El Papa Francisco, el pasado domingo
Tras el rezo del ángelus el pasado domingo, el Papa Francisco recordó a los beatos Mateo Casals, Teófilo Casajús, Fernando Saperas y a sus 106 compañeros mártires, pertenecientes a la Congregación de los Claretianos, asesinados por odio a la fe durante los días de la persecución religiosa española, en 1936 y 1937.
“Su heroico ejemplo y su intercesión apoyen a los cristianos que también en nuestros días, en diversas partes del mundo, sufren discriminaciones y persecuciones”, declaró Francisco.
LOS BEATOS MÁRTIRES CLARETIANOS DE SALLENT
La comunidad claretiana de Sallent (Barcelona) en julio de 1936
Desde 1920 la comunidad claretiana de Sallent ocupaba la casa familiar del Santo (bajo estas líneas, edificio que se levantó sobre la casa de San Antonio Mª Claret), y en los años 30 puso un modesto colegio en el edificio adyacente.

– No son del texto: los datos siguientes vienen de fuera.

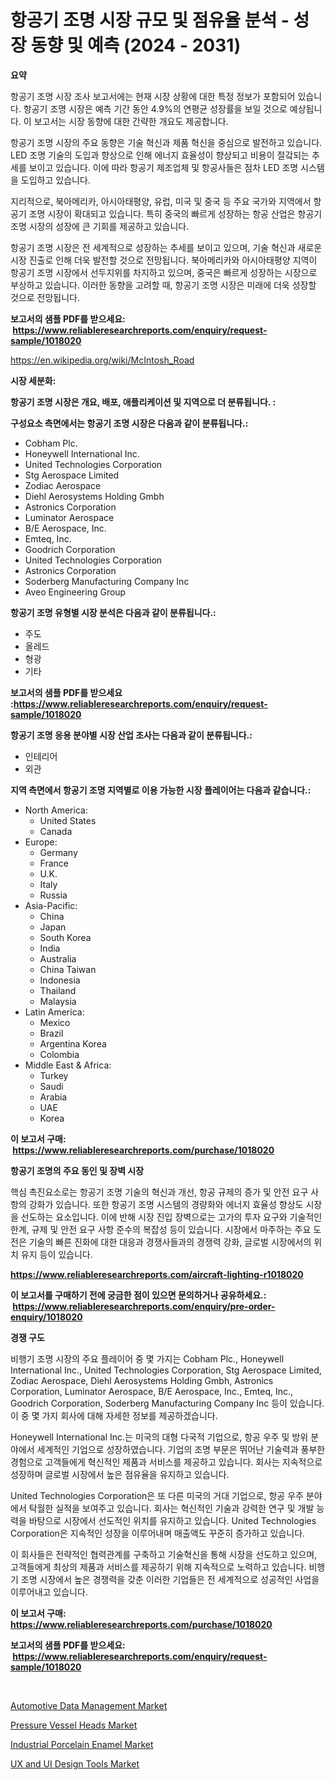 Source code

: <p><h1>항공기 조명 시장 규모 및 점유율 분석 - 성장 동향 및 예측 (2024 - 2031)</h1></p><p><strong>요약</strong></p>
<p><p>항공기 조명 시장 조사 보고서에는 현재 시장 상황에 대한 특정 정보가 포함되어 있습니다. 항공기 조명 시장은 예측 기간 동안 4.9%의 연평균 성장률을 보일 것으로 예상됩니다. 이 보고서는 시장 동향에 대한 간략한 개요도 제공합니다.</p><p>항공기 조명 시장의 주요 동향은 기술 혁신과 제품 혁신을 중심으로 발전하고 있습니다. LED 조명 기술의 도입과 향상으로 인해 에너지 효율성이 향상되고 비용이 절갘되는 추세를 보이고 있습니다. 이에 따라 항공기 제조업체 및 항공사들은 점차 LED 조명 시스템을 도입하고 있습니다.</p><p>지리적으로, 북아메리카, 아시아태평양, 유럽, 미국 및 중국 등 주요 국가와 지역에서 항공기 조명 시장이 확대되고 있습니다. 특히 중국의 빠르게 성장하는 항공 산업은 항공기 조명 시장의 성장에 큰 기회를 제공하고 있습니다.</p><p>항공기 조명 시장은 전 세계적으로 성장하는 추세를 보이고 있으며, 기술 혁신과 새로운 시장 진출로 인해 더욱 발전할 것으로 전망됩니다. 북아메리카와 아시아태평양 지역이 항공기 조명 시장에서 선두지위를 차지하고 있으며, 중국은 빠르게 성장하는 시장으로 부상하고 있습니다. 이러한 동향을 고려할 때, 항공기 조명 시장은 미래에 더욱 성장할 것으로 전망됩니다.</p></p>
<p><strong>보고서의 샘플 PDF를 받으세요: &nbsp;<a href="https://www.reliableresearchreports.com/enquiry/request-sample/1018020">https://www.reliableresearchreports.com/enquiry/request-sample/1018020</a></strong></p>
<p><a href="https://en.wikipedia.org/wiki/McIntosh_Road">https://en.wikipedia.org/wiki/McIntosh_Road</a></p>
<p><strong>시장 세분화:</strong></p>
<p><strong> 항공기 조명 시장은 개요, 배포, 애플리케이션 및 지역으로 더 분류됩니다. :</strong></p>
<p><strong>구성요소 측면에서는 항공기 조명 시장은 다음과 같이 분류됩니다.:</strong></p>
<p><ul><li>Cobham Plc.</li><li>Honeywell International Inc.</li><li>United Technologies Corporation</li><li>Stg Aerospace Limited</li><li>Zodiac Aerospace</li><li>Diehl Aerosystems Holding Gmbh</li><li>Astronics Corporation</li><li>Luminator Aerospace</li><li>B/E Aerospace, Inc.</li><li>Emteq, Inc.</li><li>Goodrich Corporation</li><li>United Technologies Corporation</li><li>Astronics Corporation</li><li>Soderberg Manufacturing Company Inc</li><li>Aveo Engineering Group</li></ul></p>
<p><strong> 항공기 조명 유형별 시장 분석은 다음과 같이 분류됩니다.:</strong></p>
<p><ul><li>주도</li><li>올레드</li><li>형광</li><li>기타</li></ul></p>
<p><strong>보고서의 샘플 PDF를 받으세요 :<a href="https://www.reliableresearchreports.com/enquiry/request-sample/1018020">https://www.reliableresearchreports.com/enquiry/request-sample/1018020</a></strong></p>
<p><strong> 항공기 조명 응용 분야별 시장 산업 조사는 다음과 같이 분류됩니다.:</strong></p>
<p><ul><li>인테리어</li><li>외관</li></ul></p>
<p><strong>지역 측면에서 항공기 조명 지역별로 이용 가능한 시장 플레이어는 다음과 같습니다.:</strong></p>
<p><ul>
    <li>
        North America:
        <ul>
            <li>United States</li>
            <li>Canada</li>
        </ul>
    </li>
    <li>
        Europe:
        <ul>
            <li>Germany</li>
            <li>France</li>
            <li>U.K.</li>
            <li>Italy</li>
            <li>Russia</li>
        </ul>
    </li>
    <li>
        Asia-Pacific:
        <ul>
            <li>China</li>
            <li>Japan</li>
            <li>South Korea</li>
            <li>India</li>
            <li>Australia</li>
            <li>China Taiwan</li>
            <li>Indonesia</li>
            <li>Thailand</li>
            <li>Malaysia</li>
        </ul>
    </li>
    <li>
        Latin America:
        <ul>
            <li>Mexico</li>
            <li>Brazil</li>
            <li>Argentina Korea</li>
            <li>Colombia</li>
        </ul>
    </li>
    <li>
        Middle East & Africa:
        <ul>
            <li>Turkey</li>
            <li>Saudi</li>
            <li>Arabia</li>
            <li>UAE</li>
            <li>Korea</li>
        </ul>
    </li>
    </ul></p>
<p><strong>이 보고서 구매: &nbsp;<a href="https://www.reliableresearchreports.com/purchase/1018020">https://www.reliableresearchreports.com/purchase/1018020</a></strong></p>
<p><strong>항공기 조명의 주요 동인 및 장벽 시장</strong></p>
<p><p>핵심 촉진요소로는 항공기 조명 기술의 혁신과 개선, 항공 규제의 증가 및 안전 요구 사항의 강화가 있습니다. 또한 항공기 조명 시스템의 경량화와 에너지 효율성 향상도 시장을 선도하는 요소입니다. 이에 반해 시장 진입 장벽으로는 고가의 투자 요구와 기술적인 한계, 규제 및 안전 요구 사항 준수의 복잡성 등이 있습니다. 시장에서 마주하는 주요 도전은 기술의 빠른 진화에 대한 대응과 경쟁사들과의 경쟁력 강화, 글로벌 시장에서의 위치 유지 등이 있습니다.</p></p>
<p><strong><a href="https://www.reliableresearchreports.com/aircraft-lighting-r1018020">https://www.reliableresearchreports.com/aircraft-lighting-r1018020</a></strong></p>
<p><strong>이 보고서를 구매하기 전에 궁금한 점이 있으면 문의하거나 공유하세요.: &nbsp;<a href="https://www.reliableresearchreports.com/enquiry/pre-order-enquiry/1018020">https://www.reliableresearchreports.com/enquiry/pre-order-enquiry/1018020</a></strong></p>
<p><strong>경쟁 구도</strong></p>
<p><p>비행기 조명 시장의 주요 플레이어 중 몇 가지는 Cobham Plc., Honeywell International Inc., United Technologies Corporation, Stg Aerospace Limited, Zodiac Aerospace, Diehl Aerosystems Holding Gmbh, Astronics Corporation, Luminator Aerospace, B/E Aerospace, Inc., Emteq, Inc., Goodrich Corporation, Soderberg Manufacturing Company Inc 등이 있습니다. 이 중 몇 가지 회사에 대해 자세한 정보를 제공하겠습니다.</p><p>Honeywell International Inc.는 미국의 대형 다국적 기업으로, 항공 우주 및 방위 분야에서 세계적인 기업으로 성장하였습니다. 기업의 조명 부문은 뛰어난 기술력과 풍부한 경험으로 고객들에게 혁신적인 제품과 서비스를 제공하고 있습니다. 회사는 지속적으로 성장하며 글로벌 시장에서 높은 점유율을 유지하고 있습니다.</p><p>United Technologies Corporation은 또 다른 미국의 거대 기업으로, 항공 우주 분야에서 탁월한 실적을 보여주고 있습니다. 회사는 혁신적인 기술과 강력한 연구 및 개발 능력을 바탕으로 시장에서 선도적인 위치를 유지하고 있습니다. United Technologies Corporation은 지속적인 성장을 이루어내며 매출액도 꾸준히 증가하고 있습니다.</p><p>이 회사들은 전략적인 협력관계를 구축하고 기술혁신을 통해 시장을 선도하고 있으며, 고객들에게 최상의 제품과 서비스를 제공하기 위해 지속적으로 노력하고 있습니다. 비행기 조명 시장에서 높은 경쟁력을 갖춘 이러한 기업들은 전 세계적으로 성공적인 사업을 이루어내고 있습니다.</p></p>
<p><strong>이 보고서 구매: &nbsp; <a href="https://www.reliableresearchreports.com/purchase/1018020">https://www.reliableresearchreports.com/purchase/1018020</a></strong></p>
<p><strong>보고서의 샘플 PDF를 받으세요: &nbsp;<a href="https://www.reliableresearchreports.com/enquiry/request-sample/1018020">https://www.reliableresearchreports.com/enquiry/request-sample/1018020</a></strong><strong></strong></p>
<p>&nbsp;</p>
<p><p><a href="https://issuu.com/reportprime-2/docs/automotive-data-management-market-size-2030.pptx">Automotive Data Management Market</a></p><p><a href="https://github.com/msbsaifansami/Market-Research-Report-List-1/blob/main/pressure-vessel-heads-market.md">Pressure Vessel Heads Market</a></p><p><a href="https://github.com/khlifeservices/Market-Research-Report-List-1/blob/main/industrial-porcelain-enamel-market.md">Industrial Porcelain Enamel Market</a></p><p><a href="https://issuu.com/reportprime-2/docs/ux-and-ui-design-tools-market-size-2030.pptx">UX and UI Design Tools Market</a></p></p>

En 1936 tenía como Superior al padre José Capdevila, y con él, en auténtica familia, al anciano padre Juan Mercer, al joven director del Colegio padre Jaume Payás y a los hermanos Marcelino Mur y Mariano Binefar, pequeña comunidad que abrirá la gloriosa página de los mártires vicenses.
En la mañana del 20 de julio se presentaba en la casa una patrulla de milicianos para hacer un registro, y a mediodía el Ayuntamiento ordenaba la inmediata salida de los claretianos.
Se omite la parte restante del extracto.